> _The task_: Can you quote, word for word, every line from the first line of the records below through the line containing "<h2>Installation</h2>", and nothing else?

> _Given records_:
------------------------
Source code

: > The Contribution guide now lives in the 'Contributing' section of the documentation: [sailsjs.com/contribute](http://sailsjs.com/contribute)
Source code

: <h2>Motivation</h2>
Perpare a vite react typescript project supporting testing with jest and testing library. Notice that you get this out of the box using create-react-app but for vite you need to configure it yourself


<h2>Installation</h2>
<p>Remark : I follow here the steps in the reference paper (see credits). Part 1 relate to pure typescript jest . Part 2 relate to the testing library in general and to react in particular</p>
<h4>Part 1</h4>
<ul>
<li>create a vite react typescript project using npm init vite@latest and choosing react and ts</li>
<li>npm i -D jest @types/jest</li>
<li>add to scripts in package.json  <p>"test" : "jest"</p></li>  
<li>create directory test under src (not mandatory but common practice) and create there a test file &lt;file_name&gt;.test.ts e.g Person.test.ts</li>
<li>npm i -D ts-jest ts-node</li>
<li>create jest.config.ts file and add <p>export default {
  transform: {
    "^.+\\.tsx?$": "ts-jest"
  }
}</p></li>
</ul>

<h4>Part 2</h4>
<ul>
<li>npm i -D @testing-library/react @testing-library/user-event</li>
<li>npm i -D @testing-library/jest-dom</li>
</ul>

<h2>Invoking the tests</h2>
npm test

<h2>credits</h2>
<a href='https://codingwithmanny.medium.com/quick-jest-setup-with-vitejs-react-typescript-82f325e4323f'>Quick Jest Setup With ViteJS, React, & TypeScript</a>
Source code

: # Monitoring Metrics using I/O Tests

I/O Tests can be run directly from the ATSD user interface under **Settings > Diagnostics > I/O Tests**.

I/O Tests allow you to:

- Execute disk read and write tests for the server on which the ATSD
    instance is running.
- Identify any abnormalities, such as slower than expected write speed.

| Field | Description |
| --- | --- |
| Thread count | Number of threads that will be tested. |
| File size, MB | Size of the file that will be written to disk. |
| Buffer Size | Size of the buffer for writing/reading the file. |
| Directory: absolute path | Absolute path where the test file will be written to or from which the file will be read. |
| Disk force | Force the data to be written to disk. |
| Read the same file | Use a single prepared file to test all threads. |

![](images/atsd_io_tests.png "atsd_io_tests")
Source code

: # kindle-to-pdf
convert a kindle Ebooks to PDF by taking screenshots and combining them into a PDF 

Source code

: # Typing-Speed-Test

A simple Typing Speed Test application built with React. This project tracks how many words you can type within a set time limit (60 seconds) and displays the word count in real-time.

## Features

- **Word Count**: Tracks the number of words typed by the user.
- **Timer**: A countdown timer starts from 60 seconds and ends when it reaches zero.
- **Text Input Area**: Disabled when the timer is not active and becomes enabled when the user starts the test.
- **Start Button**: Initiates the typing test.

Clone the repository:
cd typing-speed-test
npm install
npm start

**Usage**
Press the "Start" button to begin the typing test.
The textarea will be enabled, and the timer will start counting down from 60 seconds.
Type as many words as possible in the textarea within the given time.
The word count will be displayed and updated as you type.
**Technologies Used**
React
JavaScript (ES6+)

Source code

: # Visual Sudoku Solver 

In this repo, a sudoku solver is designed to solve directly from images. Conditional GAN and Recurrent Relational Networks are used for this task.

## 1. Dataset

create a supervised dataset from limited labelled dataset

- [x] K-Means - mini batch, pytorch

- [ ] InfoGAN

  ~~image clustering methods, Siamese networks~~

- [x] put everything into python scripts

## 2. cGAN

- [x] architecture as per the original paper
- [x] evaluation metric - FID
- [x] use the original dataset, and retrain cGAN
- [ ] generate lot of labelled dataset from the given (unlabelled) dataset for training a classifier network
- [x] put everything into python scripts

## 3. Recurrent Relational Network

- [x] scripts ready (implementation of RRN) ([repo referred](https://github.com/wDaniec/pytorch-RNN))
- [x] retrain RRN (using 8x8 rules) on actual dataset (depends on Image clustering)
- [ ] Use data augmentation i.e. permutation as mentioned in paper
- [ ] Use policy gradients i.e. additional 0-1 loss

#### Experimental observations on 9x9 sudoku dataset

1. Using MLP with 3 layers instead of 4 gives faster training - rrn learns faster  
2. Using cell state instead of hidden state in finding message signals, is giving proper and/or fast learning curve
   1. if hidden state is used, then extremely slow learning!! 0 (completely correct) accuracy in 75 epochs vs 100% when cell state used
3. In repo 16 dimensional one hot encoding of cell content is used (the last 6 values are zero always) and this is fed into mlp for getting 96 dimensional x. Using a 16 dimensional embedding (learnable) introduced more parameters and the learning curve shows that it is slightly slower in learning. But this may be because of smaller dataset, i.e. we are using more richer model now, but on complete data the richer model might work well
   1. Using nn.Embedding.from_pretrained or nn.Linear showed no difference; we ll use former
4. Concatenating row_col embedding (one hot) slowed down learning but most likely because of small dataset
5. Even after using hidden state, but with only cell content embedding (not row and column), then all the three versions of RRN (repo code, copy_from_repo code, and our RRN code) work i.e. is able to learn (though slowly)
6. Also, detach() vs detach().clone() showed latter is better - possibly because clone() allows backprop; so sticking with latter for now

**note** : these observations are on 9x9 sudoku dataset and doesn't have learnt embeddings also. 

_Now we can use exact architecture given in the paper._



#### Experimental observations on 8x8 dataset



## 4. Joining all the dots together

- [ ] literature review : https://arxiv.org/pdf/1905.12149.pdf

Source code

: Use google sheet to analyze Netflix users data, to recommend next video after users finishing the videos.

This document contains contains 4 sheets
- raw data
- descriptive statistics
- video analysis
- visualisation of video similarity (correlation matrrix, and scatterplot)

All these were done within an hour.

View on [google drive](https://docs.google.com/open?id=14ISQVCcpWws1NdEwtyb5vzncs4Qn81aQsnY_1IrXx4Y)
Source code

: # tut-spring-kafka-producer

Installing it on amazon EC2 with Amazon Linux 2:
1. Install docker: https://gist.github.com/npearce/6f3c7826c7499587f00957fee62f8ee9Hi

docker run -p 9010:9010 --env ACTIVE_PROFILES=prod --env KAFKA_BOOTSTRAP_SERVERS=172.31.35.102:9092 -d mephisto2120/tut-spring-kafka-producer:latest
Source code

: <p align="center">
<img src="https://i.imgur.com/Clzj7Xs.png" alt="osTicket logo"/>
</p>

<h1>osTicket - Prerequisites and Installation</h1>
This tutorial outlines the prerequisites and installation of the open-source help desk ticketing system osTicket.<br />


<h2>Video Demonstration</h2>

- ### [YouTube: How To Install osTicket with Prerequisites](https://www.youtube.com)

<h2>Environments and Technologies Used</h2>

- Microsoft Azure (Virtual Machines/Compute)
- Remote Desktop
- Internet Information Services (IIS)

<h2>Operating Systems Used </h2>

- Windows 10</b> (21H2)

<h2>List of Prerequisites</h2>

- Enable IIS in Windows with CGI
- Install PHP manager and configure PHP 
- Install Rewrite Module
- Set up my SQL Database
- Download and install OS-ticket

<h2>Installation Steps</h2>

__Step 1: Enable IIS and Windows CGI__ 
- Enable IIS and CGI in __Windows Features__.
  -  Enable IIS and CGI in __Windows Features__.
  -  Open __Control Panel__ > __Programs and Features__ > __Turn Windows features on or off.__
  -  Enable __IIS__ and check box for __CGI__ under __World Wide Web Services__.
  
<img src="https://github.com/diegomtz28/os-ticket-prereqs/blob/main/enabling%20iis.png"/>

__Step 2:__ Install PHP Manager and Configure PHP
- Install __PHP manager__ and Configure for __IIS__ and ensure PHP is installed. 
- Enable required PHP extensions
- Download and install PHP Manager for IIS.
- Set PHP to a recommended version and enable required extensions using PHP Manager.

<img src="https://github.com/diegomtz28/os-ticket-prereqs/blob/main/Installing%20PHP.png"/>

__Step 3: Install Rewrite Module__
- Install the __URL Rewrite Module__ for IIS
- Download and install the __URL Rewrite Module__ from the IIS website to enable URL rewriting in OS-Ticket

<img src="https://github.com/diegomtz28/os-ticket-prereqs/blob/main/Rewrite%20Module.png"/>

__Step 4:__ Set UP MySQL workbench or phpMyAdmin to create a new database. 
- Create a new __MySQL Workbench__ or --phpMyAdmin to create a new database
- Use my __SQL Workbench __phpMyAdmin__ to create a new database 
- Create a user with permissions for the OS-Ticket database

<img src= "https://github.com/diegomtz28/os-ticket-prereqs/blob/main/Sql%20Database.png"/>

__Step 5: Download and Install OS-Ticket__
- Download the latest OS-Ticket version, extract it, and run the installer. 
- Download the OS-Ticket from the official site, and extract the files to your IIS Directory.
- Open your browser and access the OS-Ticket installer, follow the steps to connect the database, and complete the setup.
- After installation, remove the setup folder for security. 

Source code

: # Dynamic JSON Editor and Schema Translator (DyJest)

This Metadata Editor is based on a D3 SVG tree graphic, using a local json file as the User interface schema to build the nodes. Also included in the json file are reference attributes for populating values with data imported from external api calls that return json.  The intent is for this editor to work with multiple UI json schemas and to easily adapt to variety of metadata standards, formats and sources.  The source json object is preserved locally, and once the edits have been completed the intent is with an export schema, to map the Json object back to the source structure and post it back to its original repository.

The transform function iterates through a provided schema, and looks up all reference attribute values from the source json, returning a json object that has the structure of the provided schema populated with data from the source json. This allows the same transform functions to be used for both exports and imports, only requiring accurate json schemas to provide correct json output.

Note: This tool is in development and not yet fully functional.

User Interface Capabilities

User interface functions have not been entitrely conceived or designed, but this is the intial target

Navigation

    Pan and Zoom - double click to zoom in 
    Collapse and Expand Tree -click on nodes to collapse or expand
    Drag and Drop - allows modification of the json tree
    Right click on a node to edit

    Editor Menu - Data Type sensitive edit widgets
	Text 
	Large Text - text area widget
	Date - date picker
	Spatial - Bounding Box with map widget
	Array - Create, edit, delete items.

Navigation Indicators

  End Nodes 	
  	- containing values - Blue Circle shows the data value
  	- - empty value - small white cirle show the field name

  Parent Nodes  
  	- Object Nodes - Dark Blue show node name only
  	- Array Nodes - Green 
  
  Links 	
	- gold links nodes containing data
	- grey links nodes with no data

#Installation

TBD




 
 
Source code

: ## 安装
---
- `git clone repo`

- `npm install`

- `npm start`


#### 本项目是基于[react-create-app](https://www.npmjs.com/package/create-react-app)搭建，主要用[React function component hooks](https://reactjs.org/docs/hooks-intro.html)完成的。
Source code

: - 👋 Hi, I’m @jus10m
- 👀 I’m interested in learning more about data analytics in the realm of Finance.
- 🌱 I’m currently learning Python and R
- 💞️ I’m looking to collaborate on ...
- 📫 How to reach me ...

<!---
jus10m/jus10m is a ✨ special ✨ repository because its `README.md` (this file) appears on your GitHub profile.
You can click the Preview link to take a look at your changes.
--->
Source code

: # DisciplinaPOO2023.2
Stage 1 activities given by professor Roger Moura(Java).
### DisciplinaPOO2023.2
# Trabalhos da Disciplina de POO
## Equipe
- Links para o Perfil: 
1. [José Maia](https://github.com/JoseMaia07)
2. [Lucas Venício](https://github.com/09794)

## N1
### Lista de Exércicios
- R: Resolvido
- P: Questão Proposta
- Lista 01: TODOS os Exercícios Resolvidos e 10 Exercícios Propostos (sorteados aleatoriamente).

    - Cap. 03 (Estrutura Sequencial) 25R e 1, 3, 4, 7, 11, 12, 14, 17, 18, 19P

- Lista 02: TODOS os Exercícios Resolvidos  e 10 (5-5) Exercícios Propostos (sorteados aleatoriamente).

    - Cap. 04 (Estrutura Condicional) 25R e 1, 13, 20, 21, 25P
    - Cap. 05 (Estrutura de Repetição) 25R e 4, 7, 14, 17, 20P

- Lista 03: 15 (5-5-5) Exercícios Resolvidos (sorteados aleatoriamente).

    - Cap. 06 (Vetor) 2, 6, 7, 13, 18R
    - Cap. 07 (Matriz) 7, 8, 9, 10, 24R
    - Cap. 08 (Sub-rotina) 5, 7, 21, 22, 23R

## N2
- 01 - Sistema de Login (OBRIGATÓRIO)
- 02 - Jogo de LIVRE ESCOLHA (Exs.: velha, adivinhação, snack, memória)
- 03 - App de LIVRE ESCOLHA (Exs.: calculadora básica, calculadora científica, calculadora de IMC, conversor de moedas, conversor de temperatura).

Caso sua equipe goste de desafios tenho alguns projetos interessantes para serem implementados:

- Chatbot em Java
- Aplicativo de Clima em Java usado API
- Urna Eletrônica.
------------------------
> _Output for this exercise_:
Source code

: > The Contribution guide now lives in the 'Contributing' section of the documentation: [sailsjs.com/contribute](http://sailsjs.com/contribute)
Source code

: <h2>Motivation</h2>
Perpare a vite react typescript project supporting testing with jest and testing library. Notice that you get this out of the box using create-react-app but for vite you need to configure it yourself


<h2>Installation</h2>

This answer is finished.